(Saved data entries)
┌────────

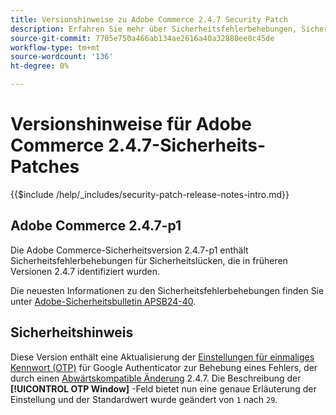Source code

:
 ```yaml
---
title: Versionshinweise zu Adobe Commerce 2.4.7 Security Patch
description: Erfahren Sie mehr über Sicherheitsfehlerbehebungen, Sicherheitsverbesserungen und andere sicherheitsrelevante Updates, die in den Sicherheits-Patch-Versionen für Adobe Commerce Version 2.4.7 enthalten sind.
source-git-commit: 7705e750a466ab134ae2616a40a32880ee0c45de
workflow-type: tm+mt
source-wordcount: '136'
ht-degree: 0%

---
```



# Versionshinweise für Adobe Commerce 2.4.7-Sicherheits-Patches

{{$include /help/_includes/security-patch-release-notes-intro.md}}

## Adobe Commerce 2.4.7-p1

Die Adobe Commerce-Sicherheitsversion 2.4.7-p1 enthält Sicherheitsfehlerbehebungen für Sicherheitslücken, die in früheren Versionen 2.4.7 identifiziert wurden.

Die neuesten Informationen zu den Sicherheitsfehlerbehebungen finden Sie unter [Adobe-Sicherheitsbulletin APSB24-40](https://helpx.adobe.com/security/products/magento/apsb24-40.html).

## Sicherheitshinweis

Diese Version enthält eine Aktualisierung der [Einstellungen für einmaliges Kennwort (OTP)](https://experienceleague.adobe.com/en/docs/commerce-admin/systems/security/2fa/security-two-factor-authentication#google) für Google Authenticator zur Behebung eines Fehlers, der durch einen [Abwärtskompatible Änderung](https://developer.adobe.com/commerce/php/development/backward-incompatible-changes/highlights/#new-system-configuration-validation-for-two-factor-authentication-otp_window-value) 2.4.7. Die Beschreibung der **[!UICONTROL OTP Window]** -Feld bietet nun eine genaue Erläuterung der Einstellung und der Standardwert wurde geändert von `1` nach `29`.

└────────
┌────────

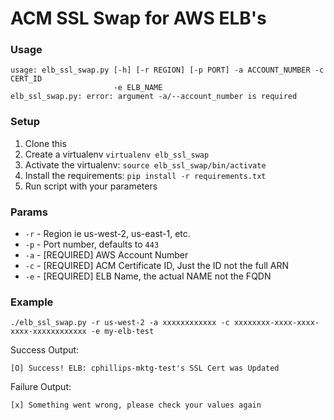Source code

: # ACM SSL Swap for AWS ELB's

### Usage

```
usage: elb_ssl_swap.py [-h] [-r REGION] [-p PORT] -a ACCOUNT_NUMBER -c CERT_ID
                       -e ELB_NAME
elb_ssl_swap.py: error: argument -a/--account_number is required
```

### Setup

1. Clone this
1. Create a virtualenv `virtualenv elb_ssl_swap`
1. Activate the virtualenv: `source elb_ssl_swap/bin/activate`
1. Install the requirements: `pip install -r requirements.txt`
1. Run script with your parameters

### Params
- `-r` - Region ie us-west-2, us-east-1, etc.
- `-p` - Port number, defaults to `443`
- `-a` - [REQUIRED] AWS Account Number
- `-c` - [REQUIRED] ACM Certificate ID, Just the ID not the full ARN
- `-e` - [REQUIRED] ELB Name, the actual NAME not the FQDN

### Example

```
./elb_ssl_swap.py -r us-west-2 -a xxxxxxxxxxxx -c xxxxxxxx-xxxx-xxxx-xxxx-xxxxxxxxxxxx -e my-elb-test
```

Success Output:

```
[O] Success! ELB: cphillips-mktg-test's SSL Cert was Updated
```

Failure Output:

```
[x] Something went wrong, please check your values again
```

└────────

• **Activity**: From the entries, copy out each line containing the word "your".

• **Exercise output**:
1. Run script with your parameters
[x] Something went wrong, please check your values again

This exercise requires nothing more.